[INFORMATION — start]

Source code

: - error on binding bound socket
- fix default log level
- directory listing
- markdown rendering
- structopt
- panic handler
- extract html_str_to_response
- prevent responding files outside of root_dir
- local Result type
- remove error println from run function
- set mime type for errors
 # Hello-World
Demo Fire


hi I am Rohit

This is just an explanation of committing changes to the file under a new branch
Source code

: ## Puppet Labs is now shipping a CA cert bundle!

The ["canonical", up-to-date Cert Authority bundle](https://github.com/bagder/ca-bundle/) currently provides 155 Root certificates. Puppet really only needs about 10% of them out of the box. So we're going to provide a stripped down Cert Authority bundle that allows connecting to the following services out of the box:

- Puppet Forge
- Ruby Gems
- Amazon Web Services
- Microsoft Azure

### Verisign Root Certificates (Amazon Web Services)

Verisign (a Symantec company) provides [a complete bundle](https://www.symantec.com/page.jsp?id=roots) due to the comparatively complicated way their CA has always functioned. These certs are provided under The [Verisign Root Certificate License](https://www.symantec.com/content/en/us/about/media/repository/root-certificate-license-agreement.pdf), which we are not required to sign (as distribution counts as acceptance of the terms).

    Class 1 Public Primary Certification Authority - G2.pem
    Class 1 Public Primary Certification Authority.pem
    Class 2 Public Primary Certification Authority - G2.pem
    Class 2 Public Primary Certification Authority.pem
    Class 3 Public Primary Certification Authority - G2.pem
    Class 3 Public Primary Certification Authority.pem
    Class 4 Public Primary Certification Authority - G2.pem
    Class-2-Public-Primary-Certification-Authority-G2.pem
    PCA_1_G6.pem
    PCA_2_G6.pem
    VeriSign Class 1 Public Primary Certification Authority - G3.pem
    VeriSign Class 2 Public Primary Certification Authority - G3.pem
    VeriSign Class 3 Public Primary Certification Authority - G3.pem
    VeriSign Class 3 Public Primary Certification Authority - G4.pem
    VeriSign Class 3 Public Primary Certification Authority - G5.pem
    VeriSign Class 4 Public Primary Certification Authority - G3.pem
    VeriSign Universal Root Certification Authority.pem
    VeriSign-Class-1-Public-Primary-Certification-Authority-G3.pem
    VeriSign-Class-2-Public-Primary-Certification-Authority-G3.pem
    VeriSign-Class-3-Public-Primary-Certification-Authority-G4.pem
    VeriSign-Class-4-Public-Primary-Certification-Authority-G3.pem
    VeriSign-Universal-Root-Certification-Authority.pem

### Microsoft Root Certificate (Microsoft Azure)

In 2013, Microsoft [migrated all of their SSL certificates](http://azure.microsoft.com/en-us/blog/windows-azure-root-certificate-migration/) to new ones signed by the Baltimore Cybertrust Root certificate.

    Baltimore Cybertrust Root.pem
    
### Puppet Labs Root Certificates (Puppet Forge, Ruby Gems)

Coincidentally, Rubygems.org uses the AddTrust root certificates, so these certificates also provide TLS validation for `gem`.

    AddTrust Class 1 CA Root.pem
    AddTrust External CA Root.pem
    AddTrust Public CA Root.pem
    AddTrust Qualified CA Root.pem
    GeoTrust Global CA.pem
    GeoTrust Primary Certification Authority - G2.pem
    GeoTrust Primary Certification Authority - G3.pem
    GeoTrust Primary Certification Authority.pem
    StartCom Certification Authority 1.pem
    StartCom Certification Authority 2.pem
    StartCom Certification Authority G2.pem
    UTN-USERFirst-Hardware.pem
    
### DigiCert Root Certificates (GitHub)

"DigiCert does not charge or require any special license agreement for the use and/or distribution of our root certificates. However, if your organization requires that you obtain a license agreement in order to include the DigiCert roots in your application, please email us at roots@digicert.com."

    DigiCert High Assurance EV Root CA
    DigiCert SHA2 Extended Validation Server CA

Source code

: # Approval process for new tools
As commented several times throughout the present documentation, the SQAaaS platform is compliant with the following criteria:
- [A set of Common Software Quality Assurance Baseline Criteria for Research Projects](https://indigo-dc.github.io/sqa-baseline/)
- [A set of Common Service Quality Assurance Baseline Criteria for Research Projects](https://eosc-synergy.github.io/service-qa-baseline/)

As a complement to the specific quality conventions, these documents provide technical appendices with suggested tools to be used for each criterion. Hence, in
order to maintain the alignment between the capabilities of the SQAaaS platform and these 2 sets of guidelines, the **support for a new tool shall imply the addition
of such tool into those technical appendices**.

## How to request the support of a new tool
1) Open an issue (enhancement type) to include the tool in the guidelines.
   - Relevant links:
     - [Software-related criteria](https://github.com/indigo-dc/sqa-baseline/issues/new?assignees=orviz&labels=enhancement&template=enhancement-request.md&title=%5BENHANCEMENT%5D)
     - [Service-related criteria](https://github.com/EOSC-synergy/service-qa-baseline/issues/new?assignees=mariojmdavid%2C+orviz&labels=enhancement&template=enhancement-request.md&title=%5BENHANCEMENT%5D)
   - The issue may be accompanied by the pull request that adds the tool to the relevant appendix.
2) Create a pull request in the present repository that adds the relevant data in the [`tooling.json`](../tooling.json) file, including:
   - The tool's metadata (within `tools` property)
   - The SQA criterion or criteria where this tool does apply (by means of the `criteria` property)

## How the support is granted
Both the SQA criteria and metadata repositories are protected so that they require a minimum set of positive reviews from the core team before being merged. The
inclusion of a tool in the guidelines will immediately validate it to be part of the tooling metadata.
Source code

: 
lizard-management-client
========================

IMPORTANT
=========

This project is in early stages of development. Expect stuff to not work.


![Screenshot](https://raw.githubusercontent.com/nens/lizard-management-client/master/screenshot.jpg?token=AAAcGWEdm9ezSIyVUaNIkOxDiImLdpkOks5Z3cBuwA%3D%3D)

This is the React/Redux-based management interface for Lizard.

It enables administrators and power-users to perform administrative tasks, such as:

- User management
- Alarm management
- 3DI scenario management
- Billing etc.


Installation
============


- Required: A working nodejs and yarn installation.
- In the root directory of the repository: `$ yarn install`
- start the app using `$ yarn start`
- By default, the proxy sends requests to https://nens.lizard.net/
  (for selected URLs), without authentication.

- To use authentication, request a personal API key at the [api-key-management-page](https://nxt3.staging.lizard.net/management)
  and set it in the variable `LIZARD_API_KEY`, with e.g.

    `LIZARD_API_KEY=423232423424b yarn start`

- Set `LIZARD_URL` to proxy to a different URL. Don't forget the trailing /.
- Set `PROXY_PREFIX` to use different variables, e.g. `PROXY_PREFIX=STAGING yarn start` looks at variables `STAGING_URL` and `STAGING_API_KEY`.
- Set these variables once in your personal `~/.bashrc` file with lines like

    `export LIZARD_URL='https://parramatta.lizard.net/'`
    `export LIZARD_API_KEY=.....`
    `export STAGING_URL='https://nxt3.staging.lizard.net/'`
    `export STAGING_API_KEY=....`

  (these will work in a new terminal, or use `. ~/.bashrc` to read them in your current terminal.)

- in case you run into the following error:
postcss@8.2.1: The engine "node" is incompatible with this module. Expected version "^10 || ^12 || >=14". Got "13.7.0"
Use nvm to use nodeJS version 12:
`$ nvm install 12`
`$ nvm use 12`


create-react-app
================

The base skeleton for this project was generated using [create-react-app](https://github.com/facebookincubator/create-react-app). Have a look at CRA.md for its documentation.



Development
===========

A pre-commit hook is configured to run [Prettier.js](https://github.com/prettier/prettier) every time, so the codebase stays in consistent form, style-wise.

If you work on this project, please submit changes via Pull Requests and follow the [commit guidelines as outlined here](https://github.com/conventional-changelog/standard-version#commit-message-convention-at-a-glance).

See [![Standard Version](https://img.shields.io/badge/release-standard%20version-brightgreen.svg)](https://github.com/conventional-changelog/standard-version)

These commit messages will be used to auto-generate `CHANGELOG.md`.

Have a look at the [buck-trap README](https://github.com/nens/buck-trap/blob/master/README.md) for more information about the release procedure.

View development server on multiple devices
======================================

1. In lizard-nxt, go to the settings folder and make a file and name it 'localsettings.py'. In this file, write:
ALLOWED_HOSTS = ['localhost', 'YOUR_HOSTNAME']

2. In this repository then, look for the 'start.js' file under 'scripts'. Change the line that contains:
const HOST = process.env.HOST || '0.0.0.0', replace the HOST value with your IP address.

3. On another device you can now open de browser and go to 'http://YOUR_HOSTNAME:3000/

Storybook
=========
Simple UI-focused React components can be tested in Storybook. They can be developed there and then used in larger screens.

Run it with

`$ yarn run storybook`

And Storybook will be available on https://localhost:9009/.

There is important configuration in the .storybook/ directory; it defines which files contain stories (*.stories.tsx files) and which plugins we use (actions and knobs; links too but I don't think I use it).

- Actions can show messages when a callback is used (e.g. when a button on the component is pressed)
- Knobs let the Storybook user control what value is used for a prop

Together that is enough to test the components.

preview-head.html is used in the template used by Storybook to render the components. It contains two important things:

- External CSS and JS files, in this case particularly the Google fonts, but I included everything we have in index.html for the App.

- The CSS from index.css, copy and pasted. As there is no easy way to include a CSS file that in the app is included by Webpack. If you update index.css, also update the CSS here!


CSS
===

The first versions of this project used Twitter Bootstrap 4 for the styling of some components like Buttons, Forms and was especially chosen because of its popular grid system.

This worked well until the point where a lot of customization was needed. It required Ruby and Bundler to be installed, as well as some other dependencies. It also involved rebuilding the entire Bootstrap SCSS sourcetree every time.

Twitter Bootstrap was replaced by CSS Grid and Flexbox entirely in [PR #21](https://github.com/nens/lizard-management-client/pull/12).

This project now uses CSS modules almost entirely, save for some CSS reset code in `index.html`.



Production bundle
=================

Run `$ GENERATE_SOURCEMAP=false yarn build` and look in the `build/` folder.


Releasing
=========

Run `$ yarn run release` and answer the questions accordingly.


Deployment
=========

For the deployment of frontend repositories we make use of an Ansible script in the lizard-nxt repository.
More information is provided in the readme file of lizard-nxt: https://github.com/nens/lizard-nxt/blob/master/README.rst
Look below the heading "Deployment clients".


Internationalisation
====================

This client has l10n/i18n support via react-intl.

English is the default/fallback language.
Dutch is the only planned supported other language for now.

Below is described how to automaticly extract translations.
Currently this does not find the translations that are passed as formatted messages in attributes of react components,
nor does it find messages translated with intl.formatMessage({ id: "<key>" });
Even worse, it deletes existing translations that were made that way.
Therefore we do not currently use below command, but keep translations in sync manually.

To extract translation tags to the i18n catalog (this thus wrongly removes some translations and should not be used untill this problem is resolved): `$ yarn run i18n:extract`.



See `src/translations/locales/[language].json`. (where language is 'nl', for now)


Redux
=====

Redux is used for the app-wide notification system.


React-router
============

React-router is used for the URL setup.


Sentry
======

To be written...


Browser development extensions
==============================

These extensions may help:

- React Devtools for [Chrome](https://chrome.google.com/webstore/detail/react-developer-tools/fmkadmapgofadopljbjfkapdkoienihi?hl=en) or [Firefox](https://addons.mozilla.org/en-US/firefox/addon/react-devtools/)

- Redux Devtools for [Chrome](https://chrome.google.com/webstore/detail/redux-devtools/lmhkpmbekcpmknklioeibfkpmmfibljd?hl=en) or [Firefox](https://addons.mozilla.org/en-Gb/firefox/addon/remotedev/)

[INFORMATION — finish]

**REQUIRED WORK:** Every line above that holds "about" should be tallied; answer with the total alone.

**SOLUTION BELOW:** 3